Le paure degli operatori del settore
“Il mercato è in una posizione di attesa“, spiega Burelli. “Molti clienti americani si sono fermati: il dazio del 50% è impraticabile. E con il voto Usa alle porte, tutto è appeso al 9 luglio, quando scade la tregua commerciale con l’Unione Europea”. In ballo c’è la sopravvivenza stessa di una filiera fondamentale per economia, transizione ecologica e difesa.
Gli Stati Uniti producono appena 80 milioni di tonnellate di acciaio, a fronte dei 130 milioni dell’Europa e del miliardo della Cina. Ma la domanda interna resta alta, e i dazi non l’hanno ridotta: ne hanno solo fatto lievitare i prezzi, spiega l’ad di Cogne.
Il blocco in attesa di sviluppi
“C’è chi continua a comprare, ma la maggior parte dei nostri partner si è bloccata. Nessuno può pianificare con dazi così alti e zero certezze“. Per questo, nel caso in cui Washington confermasse la linea dura, Cogne sta valutando vie alternative: “Potremmo utilizzare lo stabilimento britannico come ponte o cercare mercati Ue alternativi. Ma gli Usa restano importanti: da lì arriva il 10% del nostro fatturato“.

Lo spostamento della produzione sul suolo americano è ipotesi sul tavolo, ma richiederebbe almeno due anni: troppo tempo per chi deve prendere decisioni adesso.

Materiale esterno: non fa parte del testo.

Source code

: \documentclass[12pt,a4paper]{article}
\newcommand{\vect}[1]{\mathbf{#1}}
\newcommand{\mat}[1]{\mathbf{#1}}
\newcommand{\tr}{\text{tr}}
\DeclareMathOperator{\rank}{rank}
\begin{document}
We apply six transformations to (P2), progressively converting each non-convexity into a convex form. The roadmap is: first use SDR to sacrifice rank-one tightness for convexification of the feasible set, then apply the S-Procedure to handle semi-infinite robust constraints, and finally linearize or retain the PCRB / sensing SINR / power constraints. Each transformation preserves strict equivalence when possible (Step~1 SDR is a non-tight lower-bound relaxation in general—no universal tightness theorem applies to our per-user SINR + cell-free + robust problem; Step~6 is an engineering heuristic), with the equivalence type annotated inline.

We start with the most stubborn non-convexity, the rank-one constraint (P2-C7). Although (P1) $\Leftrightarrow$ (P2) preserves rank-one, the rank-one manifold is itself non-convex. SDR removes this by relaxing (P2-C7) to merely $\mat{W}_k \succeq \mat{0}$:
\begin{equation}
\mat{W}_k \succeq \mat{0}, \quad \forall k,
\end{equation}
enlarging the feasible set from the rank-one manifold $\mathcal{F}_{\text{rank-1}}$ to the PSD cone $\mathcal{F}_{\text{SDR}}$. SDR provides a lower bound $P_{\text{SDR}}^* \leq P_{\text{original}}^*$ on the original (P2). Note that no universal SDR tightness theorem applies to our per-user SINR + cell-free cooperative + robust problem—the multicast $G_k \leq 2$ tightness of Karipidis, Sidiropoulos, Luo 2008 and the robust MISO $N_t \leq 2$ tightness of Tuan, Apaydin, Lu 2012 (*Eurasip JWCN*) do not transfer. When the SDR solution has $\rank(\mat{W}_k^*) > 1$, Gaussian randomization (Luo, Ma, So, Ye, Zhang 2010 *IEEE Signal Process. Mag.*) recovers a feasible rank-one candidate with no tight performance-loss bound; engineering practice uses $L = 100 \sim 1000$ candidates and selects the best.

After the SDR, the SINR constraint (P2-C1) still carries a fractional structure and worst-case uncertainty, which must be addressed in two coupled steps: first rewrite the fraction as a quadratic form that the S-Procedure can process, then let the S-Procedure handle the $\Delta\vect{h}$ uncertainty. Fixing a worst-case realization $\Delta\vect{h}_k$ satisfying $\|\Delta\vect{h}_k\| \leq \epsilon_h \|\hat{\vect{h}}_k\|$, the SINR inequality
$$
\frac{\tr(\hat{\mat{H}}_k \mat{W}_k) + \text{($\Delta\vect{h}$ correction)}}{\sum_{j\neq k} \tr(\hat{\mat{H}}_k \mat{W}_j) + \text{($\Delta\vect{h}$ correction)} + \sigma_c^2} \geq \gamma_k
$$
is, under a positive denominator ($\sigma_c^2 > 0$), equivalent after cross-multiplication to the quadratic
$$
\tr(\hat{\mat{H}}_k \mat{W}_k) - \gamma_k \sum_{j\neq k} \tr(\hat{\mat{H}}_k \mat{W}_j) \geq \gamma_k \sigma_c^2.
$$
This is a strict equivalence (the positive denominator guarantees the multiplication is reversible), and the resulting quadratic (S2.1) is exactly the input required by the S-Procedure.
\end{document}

Il timore dell’invasione asiatica e i costi della transizione verde
I dazi potrebbero anche innescare un effetto boomerang sull’Europa: “Più che la Cina, il problema viene da tutta l’Asia: India in primis. Se gli Usa chiudono le porte, l’acciaio asiatico si riverserà da noi, come nel 2018″, avverte Burelli. Da qui l’appello alle istituzioni Ue: “Servono misure anti-dumping, salvaguardie, strumenti rapidi. Il rischio è reale e va affrontato subito”.

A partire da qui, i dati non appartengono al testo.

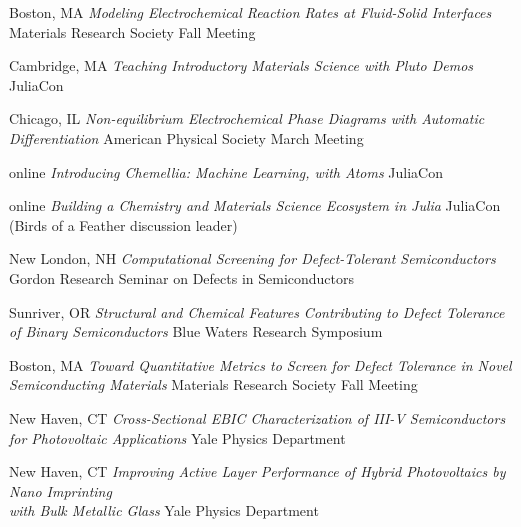 {Boston, MA}
{\textit{Modeling Electrochemical Reaction Rates at Fluid-Solid Interfaces}}
{Materials Research Society Fall Meeting}

\vspace{\talksep}
\datedsubsection{}
        {Cambridge, MA}
        {\textit{Teaching Introductory Materials Science with Pluto Demos}}
        {JuliaCon}

\vspace{\talkyearsep}
	{Chicago, IL}
	{\textit{Non-equilibrium Electrochemical Phase Diagrams with Automatic Differentiation}}
    {American Physical Society March Meeting}

\vspace{\talkyearsep}
	{online}
	{\textit{Introducing Chemellia: Machine Learning, with Atoms}}
    {JuliaCon}

\vspace{\talksep}
\datedsubsection{}
	{online}
	{\textit{Building a Chemistry and Materials Science Ecosystem in Julia}}
    {JuliaCon (Birds of a Feather discussion leader)}

\vspace{\talkyearsep}
	{New London, NH}
	{\textit{Computational Screening for Defect-Tolerant Semiconductors}}
    {Gordon Research Seminar on Defects in Semiconductors}

\vspace{\talksep}
\datedsubsection{}
	{Sunriver, OR}
	{\textit{Structural and Chemical Features Contributing to Defect Tolerance of Binary Semiconductors}}
    {Blue Waters Research Symposium}

\vspace{\talkyearsep}
    {Boston, MA}
    {\textit{Toward Quantitative Metrics to Screen for Defect Tolerance in Novel Semiconducting Materials}}
    {Materials Research Society Fall Meeting}

\vspace{\talkyearsep}
    {New Haven, CT}
    {\textit{Cross-Sectional EBIC Characterization of III-V Semiconductors for Photovoltaic Applications}}
    {Yale Physics Department}

\vspace{\talkyearsep}
    {New Haven, CT}
    {\textit{Improving Active Layer Performance of Hybrid Photovoltaics by Nano Imprinting\\ with Bulk Metallic Glass}}
    {Yale Physics Department}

Quanto al Green Deal, Cogne si dice pronta: “Compriamo solo energia verde nei nostri stabilimenti europei. Ad Aosta stiamo costruendo una mini centrale idroelettrica che alimenterà un elettrolizzatore per produrre idrogeno“. Ma gli incentivi devono essere concreti: “Basta proclami. Voglio vedere i decreti attuativi, perché il diavolo sta nei dettagli. Bene il Clean Industrial Deal, ma servono misure per i costi energetici, che in Italia restano troppo alti”.

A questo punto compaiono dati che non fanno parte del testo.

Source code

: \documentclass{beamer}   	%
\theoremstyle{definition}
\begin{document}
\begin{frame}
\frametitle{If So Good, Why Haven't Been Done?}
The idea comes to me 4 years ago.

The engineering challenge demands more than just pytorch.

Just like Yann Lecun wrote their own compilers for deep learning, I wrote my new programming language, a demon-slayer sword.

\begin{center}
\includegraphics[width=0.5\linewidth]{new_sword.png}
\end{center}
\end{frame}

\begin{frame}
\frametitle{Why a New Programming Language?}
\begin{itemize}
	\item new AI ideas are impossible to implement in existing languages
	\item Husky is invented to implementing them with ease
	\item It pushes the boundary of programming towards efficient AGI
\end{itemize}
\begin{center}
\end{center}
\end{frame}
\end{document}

“Acciaio strategico, ma l’industria è ancora vista come un problema”
Burelli conclude con un affondo culturale: “L’acciaio è fondamentale per la difesa, il nucleare, le clean tech. Ma l’industria manifatturiera è ancora percepita come inquinante, anche quando non lo è più. Le nostre fabbriche sono ambienti ordinati e tecnologici, non luoghi sporchi o rumorosi. Ogni Paese dovrebbe difendere la propria capacità produttiva: è un tema di strategia nazionale“.
In un’Europa che cerca la transizione ma rischia di perdere interi settori, la partita dell’acciaio è un test fondamentale. E il tempo per giocarla sta per scadere.